| Exercise goal |
Every record needs to be set down again without a single difference.

| Information provided |
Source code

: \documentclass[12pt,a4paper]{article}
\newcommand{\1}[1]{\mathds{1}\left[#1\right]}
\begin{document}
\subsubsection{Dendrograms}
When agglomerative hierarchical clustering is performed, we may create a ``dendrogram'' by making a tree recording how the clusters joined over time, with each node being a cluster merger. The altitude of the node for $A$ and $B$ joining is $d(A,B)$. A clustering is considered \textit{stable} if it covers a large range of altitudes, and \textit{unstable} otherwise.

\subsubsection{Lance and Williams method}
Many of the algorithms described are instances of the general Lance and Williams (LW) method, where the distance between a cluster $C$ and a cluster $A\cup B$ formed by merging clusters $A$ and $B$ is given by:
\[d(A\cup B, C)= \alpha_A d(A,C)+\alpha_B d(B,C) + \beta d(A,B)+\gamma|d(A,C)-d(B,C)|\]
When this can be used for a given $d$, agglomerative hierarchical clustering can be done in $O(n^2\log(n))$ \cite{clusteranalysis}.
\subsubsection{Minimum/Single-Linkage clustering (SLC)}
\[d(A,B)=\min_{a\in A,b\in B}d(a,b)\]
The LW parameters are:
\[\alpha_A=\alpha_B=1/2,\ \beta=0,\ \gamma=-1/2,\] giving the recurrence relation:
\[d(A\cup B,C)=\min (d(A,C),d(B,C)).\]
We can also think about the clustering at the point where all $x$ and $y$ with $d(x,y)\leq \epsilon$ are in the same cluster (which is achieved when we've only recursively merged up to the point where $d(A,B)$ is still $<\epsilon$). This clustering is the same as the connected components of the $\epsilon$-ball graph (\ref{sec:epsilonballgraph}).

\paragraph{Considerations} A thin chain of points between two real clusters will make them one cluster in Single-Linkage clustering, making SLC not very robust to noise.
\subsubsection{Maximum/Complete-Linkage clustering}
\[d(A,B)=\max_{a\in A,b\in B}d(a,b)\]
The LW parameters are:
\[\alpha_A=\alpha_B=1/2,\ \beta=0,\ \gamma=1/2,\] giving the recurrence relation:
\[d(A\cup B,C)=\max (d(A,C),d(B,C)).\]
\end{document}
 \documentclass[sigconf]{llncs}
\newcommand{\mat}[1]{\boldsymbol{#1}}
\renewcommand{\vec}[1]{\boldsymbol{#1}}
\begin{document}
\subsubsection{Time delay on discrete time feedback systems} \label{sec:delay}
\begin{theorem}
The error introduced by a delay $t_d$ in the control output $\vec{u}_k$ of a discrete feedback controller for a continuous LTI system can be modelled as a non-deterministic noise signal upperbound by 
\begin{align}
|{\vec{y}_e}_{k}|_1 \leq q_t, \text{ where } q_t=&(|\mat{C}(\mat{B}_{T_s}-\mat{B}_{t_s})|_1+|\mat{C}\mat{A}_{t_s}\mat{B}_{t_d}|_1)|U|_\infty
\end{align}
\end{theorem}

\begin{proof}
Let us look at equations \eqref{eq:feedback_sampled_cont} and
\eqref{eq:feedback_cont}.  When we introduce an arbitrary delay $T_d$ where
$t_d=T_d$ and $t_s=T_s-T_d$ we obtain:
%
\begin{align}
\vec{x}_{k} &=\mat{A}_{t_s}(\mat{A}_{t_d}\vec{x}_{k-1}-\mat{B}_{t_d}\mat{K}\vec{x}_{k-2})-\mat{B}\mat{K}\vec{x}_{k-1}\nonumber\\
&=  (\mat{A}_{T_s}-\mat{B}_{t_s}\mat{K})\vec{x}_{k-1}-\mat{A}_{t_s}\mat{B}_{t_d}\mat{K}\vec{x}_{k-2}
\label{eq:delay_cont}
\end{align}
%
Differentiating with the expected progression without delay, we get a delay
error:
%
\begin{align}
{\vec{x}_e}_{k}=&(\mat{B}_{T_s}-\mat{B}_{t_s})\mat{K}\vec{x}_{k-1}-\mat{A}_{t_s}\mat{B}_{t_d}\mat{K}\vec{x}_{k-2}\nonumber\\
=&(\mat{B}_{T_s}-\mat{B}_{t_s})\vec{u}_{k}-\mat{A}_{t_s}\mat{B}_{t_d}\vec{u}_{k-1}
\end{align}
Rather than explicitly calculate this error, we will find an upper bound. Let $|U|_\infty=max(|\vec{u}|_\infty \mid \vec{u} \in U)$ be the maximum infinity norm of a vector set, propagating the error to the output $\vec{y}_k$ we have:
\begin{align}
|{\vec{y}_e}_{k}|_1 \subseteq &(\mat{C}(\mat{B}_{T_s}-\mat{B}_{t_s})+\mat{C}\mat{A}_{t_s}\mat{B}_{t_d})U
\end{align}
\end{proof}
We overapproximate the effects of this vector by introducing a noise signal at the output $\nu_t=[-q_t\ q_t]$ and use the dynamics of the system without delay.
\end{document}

| Answer to the problem |
Source code

: \documentclass[12pt,a4paper]{article}
\newcommand{\1}[1]{\mathds{1}\left[#1\right]}
\begin{document}
\subsubsection{Dendrograms}
When agglomerative hierarchical clustering is performed, we may create a ``dendrogram'' by making a tree recording how the clusters joined over time, with each node being a cluster merger. The altitude of the node for $A$ and $B$ joining is $d(A,B)$. A clustering is considered \textit{stable} if it covers a large range of altitudes, and \textit{unstable} otherwise.

\subsubsection{Lance and Williams method}
Many of the algorithms described are instances of the general Lance and Williams (LW) method, where the distance between a cluster $C$ and a cluster $A\cup B$ formed by merging clusters $A$ and $B$ is given by:
\[d(A\cup B, C)= \alpha_A d(A,C)+\alpha_B d(B,C) + \beta d(A,B)+\gamma|d(A,C)-d(B,C)|\]
When this can be used for a given $d$, agglomerative hierarchical clustering can be done in $O(n^2\log(n))$ \cite{clusteranalysis}.
\subsubsection{Minimum/Single-Linkage clustering (SLC)}
\[d(A,B)=\min_{a\in A,b\in B}d(a,b)\]
The LW parameters are:
\[\alpha_A=\alpha_B=1/2,\ \beta=0,\ \gamma=-1/2,\] giving the recurrence relation:
\[d(A\cup B,C)=\min (d(A,C),d(B,C)).\]
We can also think about the clustering at the point where all $x$ and $y$ with $d(x,y)\leq \epsilon$ are in the same cluster (which is achieved when we've only recursively merged up to the point where $d(A,B)$ is still $<\epsilon$). This clustering is the same as the connected components of the $\epsilon$-ball graph (\ref{sec:epsilonballgraph}).

\paragraph{Considerations} A thin chain of points between two real clusters will make them one cluster in Single-Linkage clustering, making SLC not very robust to noise.
\subsubsection{Maximum/Complete-Linkage clustering}
\[d(A,B)=\max_{a\in A,b\in B}d(a,b)\]
The LW parameters are:
\[\alpha_A=\alpha_B=1/2,\ \beta=0,\ \gamma=1/2,\] giving the recurrence relation:
\[d(A\cup B,C)=\max (d(A,C),d(B,C)).\]
\end{document}
 \documentclass[sigconf]{llncs}
\newcommand{\mat}[1]{\boldsymbol{#1}}
\renewcommand{\vec}[1]{\boldsymbol{#1}}
\begin{document}
\subsubsection{Time delay on discrete time feedback systems} \label{sec:delay}
\begin{theorem}
The error introduced by a delay $t_d$ in the control output $\vec{u}_k$ of a discrete feedback controller for a continuous LTI system can be modelled as a non-deterministic noise signal upperbound by 
\begin{align}
|{\vec{y}_e}_{k}|_1 \leq q_t, \text{ where } q_t=&(|\mat{C}(\mat{B}_{T_s}-\mat{B}_{t_s})|_1+|\mat{C}\mat{A}_{t_s}\mat{B}_{t_d}|_1)|U|_\infty
\end{align}
\end{theorem}

\begin{proof}
Let us look at equations \eqref{eq:feedback_sampled_cont} and
\eqref{eq:feedback_cont}.  When we introduce an arbitrary delay $T_d$ where
$t_d=T_d$ and $t_s=T_s-T_d$ we obtain:
%
\begin{align}
\vec{x}_{k} &=\mat{A}_{t_s}(\mat{A}_{t_d}\vec{x}_{k-1}-\mat{B}_{t_d}\mat{K}\vec{x}_{k-2})-\mat{B}\mat{K}\vec{x}_{k-1}\nonumber\\
&=  (\mat{A}_{T_s}-\mat{B}_{t_s}\mat{K})\vec{x}_{k-1}-\mat{A}_{t_s}\mat{B}_{t_d}\mat{K}\vec{x}_{k-2}
\label{eq:delay_cont}
\end{align}
%
Differentiating with the expected progression without delay, we get a delay
error:
%
\begin{align}
{\vec{x}_e}_{k}=&(\mat{B}_{T_s}-\mat{B}_{t_s})\mat{K}\vec{x}_{k-1}-\mat{A}_{t_s}\mat{B}_{t_d}\mat{K}\vec{x}_{k-2}\nonumber\\
=&(\mat{B}_{T_s}-\mat{B}_{t_s})\vec{u}_{k}-\mat{A}_{t_s}\mat{B}_{t_d}\vec{u}_{k-1}
\end{align}
Rather than explicitly calculate this error, we will find an upper bound. Let $|U|_\infty=max(|\vec{u}|_\infty \mid \vec{u} \in U)$ be the maximum infinity norm of a vector set, propagating the error to the output $\vec{y}_k$ we have:
\begin{align}
|{\vec{y}_e}_{k}|_1 \subseteq &(\mat{C}(\mat{B}_{T_s}-\mat{B}_{t_s})+\mat{C}\mat{A}_{t_s}\mat{B}_{t_d})U
\end{align}
\end{proof}
We overapproximate the effects of this vector by introducing a noise signal at the output $\nu_t=[-q_t\ q_t]$ and use the dynamics of the system without delay.
\end{document}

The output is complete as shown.